Sind dir die Ideen meistens einfach zugefallen oder musstest du teilweise lange über den nächsten Beitrag nachdenken? Wieviel Zeit braucht eine Geschichte ungefähr bis du sie perfekt findest?
Das war sehr unterschiedlich. Die Grundidee kam meist schnell. Tricky wurde dann das komprimierte schreiben. Denn die Geschichte darf ja nicht nur aus höchstens 140 Buchstaben bestehen. Sie muss außerdem spannend erzählt und gut geschrieben sein. Wie ein dreistündiger Kino-Blockbuster folgt auch eine Tiny Tale der Grundstruktur aller Geschichten: Exposition. Konflikt. Auflösung. Nur eben sehr verdichtet und „schlaglicht- artig“ komprimiert. Die Tiny Tales sind in ihrem Gefüge Witzen nicht unähnlich. Sie bauen eine Erwartungshaltung auf und der Twist zündet ganz am Schluss – optimalerweise im letzten Wort. Oft habe ich eine Tiny Tale in einer Minute geschrieben, manchmal in einer Stunde. Einige sind bis heute unvollendet. Obwohl die Geschichten toll sind. Aber die Zeichengrenze ist gnadenlos – 141 Buchstaben ist einer zu viel.

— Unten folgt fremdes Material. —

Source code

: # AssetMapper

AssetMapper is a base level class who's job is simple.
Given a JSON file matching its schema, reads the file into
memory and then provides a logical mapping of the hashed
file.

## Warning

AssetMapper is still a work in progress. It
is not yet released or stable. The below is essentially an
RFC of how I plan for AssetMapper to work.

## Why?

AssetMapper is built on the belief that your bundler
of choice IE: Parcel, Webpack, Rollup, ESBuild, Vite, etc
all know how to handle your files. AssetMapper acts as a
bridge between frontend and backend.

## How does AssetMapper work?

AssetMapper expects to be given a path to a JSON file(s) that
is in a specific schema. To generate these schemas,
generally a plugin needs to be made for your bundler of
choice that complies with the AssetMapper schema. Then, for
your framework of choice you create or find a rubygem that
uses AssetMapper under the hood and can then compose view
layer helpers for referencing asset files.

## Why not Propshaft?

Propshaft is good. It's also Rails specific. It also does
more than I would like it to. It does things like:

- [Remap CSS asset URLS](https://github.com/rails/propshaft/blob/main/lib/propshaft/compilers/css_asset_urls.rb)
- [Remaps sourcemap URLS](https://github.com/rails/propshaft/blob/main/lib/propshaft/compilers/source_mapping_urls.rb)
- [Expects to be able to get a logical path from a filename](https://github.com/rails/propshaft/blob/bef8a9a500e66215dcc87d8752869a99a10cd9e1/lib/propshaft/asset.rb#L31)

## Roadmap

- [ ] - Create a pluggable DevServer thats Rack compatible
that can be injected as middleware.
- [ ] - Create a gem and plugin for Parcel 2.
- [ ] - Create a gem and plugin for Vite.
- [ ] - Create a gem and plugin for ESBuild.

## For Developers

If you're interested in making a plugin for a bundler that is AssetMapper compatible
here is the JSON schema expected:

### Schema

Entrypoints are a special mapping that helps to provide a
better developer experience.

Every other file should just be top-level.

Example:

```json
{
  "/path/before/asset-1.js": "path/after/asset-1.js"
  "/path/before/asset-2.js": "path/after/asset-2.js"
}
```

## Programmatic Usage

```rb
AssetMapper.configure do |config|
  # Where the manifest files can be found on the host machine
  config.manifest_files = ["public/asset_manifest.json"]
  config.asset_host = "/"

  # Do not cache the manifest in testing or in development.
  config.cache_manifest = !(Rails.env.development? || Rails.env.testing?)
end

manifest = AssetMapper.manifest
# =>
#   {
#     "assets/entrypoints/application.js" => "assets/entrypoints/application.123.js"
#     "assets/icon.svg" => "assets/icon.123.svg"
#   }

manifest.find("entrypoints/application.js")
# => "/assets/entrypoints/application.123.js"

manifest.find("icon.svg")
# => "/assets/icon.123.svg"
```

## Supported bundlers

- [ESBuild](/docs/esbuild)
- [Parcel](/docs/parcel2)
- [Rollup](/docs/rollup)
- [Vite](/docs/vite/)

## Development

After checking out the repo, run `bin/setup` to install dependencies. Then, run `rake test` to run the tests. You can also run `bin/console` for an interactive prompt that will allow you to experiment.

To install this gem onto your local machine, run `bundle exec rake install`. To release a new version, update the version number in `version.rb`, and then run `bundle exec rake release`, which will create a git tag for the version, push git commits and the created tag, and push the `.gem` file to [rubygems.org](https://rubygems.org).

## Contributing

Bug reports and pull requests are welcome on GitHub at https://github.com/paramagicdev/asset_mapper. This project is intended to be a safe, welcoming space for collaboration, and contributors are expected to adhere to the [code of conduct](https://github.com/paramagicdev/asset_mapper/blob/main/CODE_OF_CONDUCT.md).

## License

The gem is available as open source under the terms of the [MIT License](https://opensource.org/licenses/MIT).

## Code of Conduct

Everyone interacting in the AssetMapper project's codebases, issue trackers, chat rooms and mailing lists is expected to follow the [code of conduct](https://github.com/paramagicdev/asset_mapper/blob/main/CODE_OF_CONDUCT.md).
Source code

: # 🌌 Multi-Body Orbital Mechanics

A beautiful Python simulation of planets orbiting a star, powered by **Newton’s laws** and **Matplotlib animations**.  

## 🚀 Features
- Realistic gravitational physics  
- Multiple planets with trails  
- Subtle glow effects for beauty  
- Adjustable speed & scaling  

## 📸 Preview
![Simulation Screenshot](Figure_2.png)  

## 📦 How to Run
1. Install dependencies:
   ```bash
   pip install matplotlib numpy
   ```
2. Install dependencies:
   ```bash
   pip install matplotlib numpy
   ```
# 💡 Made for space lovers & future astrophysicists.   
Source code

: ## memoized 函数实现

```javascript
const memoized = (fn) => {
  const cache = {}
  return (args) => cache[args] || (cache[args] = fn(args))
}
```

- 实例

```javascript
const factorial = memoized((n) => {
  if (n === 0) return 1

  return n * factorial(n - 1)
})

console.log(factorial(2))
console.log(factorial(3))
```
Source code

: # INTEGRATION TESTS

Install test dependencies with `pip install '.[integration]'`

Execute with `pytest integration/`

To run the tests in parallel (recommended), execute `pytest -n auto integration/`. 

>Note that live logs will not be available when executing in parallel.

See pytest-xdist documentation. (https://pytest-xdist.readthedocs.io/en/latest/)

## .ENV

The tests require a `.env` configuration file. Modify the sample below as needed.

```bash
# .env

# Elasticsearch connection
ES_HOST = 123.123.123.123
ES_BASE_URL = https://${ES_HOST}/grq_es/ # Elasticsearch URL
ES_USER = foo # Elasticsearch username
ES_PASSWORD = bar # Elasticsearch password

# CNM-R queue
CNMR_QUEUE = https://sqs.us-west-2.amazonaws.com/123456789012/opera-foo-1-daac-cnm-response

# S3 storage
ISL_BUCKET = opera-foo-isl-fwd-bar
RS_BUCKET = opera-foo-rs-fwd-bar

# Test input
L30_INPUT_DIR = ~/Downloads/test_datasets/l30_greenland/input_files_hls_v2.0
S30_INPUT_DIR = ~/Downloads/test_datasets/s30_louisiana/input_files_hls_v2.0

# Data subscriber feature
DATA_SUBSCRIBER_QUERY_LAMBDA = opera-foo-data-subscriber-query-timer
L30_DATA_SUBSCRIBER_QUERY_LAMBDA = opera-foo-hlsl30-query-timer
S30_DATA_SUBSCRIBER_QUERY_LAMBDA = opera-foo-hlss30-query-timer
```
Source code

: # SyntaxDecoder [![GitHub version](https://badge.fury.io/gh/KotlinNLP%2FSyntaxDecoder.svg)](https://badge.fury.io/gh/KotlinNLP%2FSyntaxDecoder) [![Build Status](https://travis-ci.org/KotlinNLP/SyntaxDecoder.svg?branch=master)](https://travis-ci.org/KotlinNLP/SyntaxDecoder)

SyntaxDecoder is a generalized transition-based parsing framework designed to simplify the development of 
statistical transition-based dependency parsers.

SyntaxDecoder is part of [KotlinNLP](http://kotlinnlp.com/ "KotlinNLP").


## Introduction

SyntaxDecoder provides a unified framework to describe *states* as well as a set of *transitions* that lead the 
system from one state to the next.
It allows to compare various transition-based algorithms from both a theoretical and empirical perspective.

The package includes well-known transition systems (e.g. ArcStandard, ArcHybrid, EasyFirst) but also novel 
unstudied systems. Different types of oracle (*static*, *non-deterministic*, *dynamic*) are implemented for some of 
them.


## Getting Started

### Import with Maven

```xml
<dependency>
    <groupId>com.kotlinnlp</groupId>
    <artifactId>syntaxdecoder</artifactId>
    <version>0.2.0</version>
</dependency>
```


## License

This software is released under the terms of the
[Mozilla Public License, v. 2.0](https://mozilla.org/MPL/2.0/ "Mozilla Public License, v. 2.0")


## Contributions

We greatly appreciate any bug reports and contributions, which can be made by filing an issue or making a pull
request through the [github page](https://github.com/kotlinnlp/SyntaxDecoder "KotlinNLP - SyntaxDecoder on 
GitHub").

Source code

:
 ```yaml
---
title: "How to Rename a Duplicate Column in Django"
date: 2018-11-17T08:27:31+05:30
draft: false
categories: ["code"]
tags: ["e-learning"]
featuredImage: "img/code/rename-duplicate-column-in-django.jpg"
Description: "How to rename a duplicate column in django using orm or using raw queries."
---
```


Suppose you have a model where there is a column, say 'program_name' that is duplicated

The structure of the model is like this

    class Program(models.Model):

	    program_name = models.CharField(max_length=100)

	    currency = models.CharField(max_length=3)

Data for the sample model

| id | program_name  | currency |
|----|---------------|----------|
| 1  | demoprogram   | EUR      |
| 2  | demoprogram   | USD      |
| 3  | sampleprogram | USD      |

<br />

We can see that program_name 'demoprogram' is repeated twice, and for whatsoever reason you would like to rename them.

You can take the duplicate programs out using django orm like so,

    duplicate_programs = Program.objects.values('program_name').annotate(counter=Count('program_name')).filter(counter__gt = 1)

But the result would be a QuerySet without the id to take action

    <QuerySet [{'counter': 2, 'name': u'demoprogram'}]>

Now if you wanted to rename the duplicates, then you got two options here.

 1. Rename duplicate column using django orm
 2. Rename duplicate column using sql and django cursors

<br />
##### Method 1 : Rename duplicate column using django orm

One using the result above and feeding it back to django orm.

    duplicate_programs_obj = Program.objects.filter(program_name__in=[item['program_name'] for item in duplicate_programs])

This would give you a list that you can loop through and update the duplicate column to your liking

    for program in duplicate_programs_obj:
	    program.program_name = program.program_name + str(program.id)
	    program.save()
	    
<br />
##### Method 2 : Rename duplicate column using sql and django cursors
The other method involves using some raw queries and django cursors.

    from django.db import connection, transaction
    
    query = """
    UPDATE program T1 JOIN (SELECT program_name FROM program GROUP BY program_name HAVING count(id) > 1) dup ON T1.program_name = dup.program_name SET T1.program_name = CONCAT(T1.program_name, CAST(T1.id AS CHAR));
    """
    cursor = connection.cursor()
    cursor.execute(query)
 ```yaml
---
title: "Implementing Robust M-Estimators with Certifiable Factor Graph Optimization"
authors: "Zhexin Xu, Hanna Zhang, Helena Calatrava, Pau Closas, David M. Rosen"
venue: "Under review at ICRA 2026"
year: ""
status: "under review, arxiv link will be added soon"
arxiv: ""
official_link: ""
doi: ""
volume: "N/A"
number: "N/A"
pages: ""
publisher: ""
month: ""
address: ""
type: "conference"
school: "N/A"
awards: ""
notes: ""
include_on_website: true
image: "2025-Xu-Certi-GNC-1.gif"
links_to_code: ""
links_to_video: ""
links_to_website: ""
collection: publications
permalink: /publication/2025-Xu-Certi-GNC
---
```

Gab es einen bestimmten Moment, an dem die Twitter-Community auf dich aufmerksam wurde, oder wuchsen deine Follower kontinuierlich?
Das ging ziemlich schnell. Schon nach einer Woche wunderte ich mich erfreut über die vielen Retweets. Dann tauchte der Account in den ersten Blogs auf. Wurde auf Twitter selbst gefeiert. Und wurde dann nach und nach im jungen Social Web immer bekannter. Die Follower-Zahlen wuchsen rasant. Der große Push kam dann allerdings, nachdem die TINY TALES 2010 den Grimme Online Award gewannen. Weil sie dann schlagartig die Social Media Welt verließen. Plötzlich wurde das Projekt in den Feuilletons der überregionalen Zeitungen besprochen. Und dann kamen die Verlage. Alle großen wollten die TINY TALES unbedingt als Buch veröffentlichen. Mit dem S. Fischer verlag hab ich dann letztendlich den Deal gemacht. Und für das Buch nochmal exklusiv 100 neue Geschichten geschrieben. Kurz nach dessen Launch saß ich dann in TV TOTAL auf der Couch bei Stefan Raab. Und am nächsten Morgen war eine komplette Auflage ausverkauft. Mehr ging nicht. Und nach diesem Peak habe ich dann einfach aufgehört. Ich habe das Projekt damals nie offiziell beendet (es gibt auch den Account noch: twitter.com/tiny_tales), aber irgendwie fühlte es sich wie der richtige Zeitpunkt an, aufzuhören.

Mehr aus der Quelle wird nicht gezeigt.